The Egglestons moved back across the Missouri River to Council Bluffs after the first of the Saints left for the Salt Lake Valley. They stayed in the Council Bluffs area for 13 years, long past the time most of the Saints had gone to Utah.

Life in Pottawattamie County, Iowa

Family tradition says that Samuel was asked by Brigham Young to remain to make shoes for the saints who would be traveling west. County Histories and Newspapers mention Samuel Eggleston as having one of the first businesses in Crescent City, and advertising in Council Bluffs and Kanesville as Boot and Shoemaker. They first lived in Council Bluffs, then later in Crescent City, a new town formed nearby. Samuel was elected Justice of the Peace in the first election held in Pottawattamie County, which office he held for 10 years. He also served as Postmaster and Notary Public.

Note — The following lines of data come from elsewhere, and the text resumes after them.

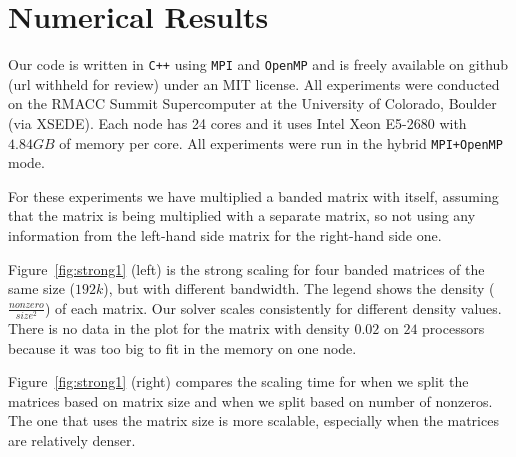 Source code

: \section{Numerical Results}
\label{sec:results}

Our code is written in \texttt{C++} using \texttt{MPI} and \texttt{OpenMP} and is freely available on github (url withheld for review) under an MIT license. 
All experiments were conducted on the RMACC Summit Supercomputer at the University of Colorado, Boulder (via XSEDE). Each node has 24 cores and it uses Intel Xeon E5-2680 with $4.84GB$ of memory per core. All experiments were run in the hybrid \texttt{MPI+OpenMP} mode. 


For these experiments we have multiplied a banded matrix with itself, assuming that the matrix is being multiplied with a separate matrix, so not using any information from the left-hand side matrix for the right-hand side one.

Figure~\ref{fig:strong1} (left) is the strong scaling for four banded matrices of the same size ($192k$), but with different bandwidth. The legend shows the density ($\frac{nonzero}{size^2}$) of each matrix. Our solver scales consistently for different density values. There is no data in the plot for the matrix with density $0.02$ on $24$ processors because it was too big to fit in the memory on one node.

Figure~\ref{fig:strong1} (right) compares the scaling time for when we split the matrices based on matrix size and when we split based on number of nonzeros. The one that uses the matrix size is more scalable, especially when the matrices are relatively denser.

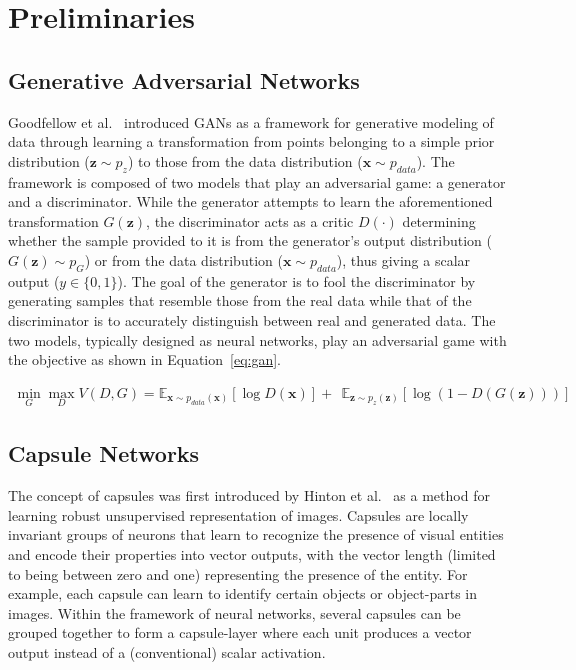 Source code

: \section{Preliminaries}
\label{sec:prelim}

\subsection{Generative Adversarial Networks}
Goodfellow et al.~\cite{bib:gan} introduced GANs as a framework for generative modeling of data through learning a transformation from points belonging to a simple prior distribution ($\mathbf{z} \sim p_z$) to those from the data distribution ($\mathbf{x} \sim p_{data}$). The framework is composed of two models that play an adversarial game: a generator and a discriminator. While the generator attempts to learn the aforementioned transformation $G(\mathbf{z})$, the discriminator acts as a critic $D(\cdot)$ determining whether the sample provided to it is from the generator's output distribution ($G(\mathbf{z}) \sim p_G$) or from the data distribution ($\mathbf{x} \sim p_{data}$), thus giving a scalar output ($y \in \{0, 1\}$). The goal of the generator is to fool the discriminator by generating samples that resemble those from the real data while that of the discriminator is to accurately distinguish between real and generated data. The two models, typically designed as neural networks, play an adversarial game with the objective as shown in Equation~\ref{eq:gan}.

\begin{align}
\min_{G} \max_{D} V(D, G) = \mathbb{E}_{\mathbf{x} \sim p_{data}(\mathbf{x})} \left [ \log D(\mathbf{x}) \right ] + \ \ \mathbb{E}_{\mathbf{z} \sim p_{z}(\mathbf{z})} \left [ \log (1 - D(G(\mathbf{z}))) \right ]
\label{eq:gan}
\end{align}

\subsection{Capsule Networks}

The concept of capsules was first introduced by Hinton et al.~\cite{bib:transauto} as a method for learning robust unsupervised representation of images. Capsules are locally invariant groups of neurons that learn to recognize the presence of visual entities and encode their properties into vector outputs, with the vector length (limited to being between zero and one) representing the presence of the entity. For example, each capsule can learn to identify certain objects or object-parts in images. Within the framework of neural networks, several capsules can be grouped together to form a capsule-layer where each unit produces a vector output instead of a (conventional) scalar activation.

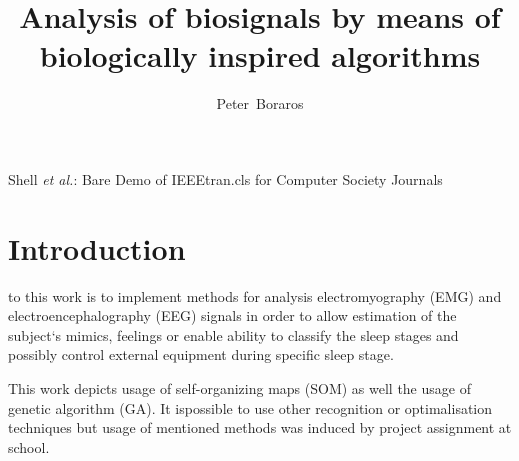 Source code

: \documentclass[a4paper]{IEEEtran}
\begin{document}
\title{Analysis of biosignals by means of\\ biologically inspired algorithms}

\author{Peter~Boraros%
}



%
{Shell \MakeLowercase{\textit{et al.}}: Bare Demo of IEEEtran.cls for Computer Society Journals}


\maketitle
\IEEEdisplaynotcompsoctitleabstractindextext
\IEEEpeerreviewmaketitle


\section{Introduction}
 to this work is to implement methods for analysis 
electromyography (EMG) and electroencephalography (EEG) 
signals in order to allow estimation of the subject`s mimics, 
feelings or enable ability to classify the sleep stages and possibly control 
external equipment during specific sleep stage.

This work depicts usage of self-organizing maps (SOM) as well the usage of genetic
algorithm (GA). It ispossible to use other recognition or optimalisation
techniques but usage of mentioned 
methods was induced by project assignment at school.

\end{document}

President Gordon B. Hinckley quoted Wallace Stegner as stating about the Mormons of that time and place:

“They transformed the Missouri at Council Bluffs from a trading post and an Indian agency into an outpost of civilization, founded settlements on both sides of the river and made Winter Quarters. . . and later Kanesville. . . into outfitting points that rivaled Independence, Westport, and St. Joseph.” (“The Gathering of Zion: The Story of the Mormon Trail” (1964) 6-7, quoted in “True to the Faith” by President Gordon B. Hinckley Ensign May 1997 p. 65.)

It appears that Samuel and Lurania were part of this civilizing influence and took an active part in the established community of these growing frontier towns. Many of the other early settlers of the Council Bluffs area were also Mormons. The first schools in the area were established by Mormon settlers, which schools Lurania’s children would have attended.

Samuel and Lurania owned a good deal of land in Pottawattamie County. Lurania became a land owner in her own right, obtaining a Patent.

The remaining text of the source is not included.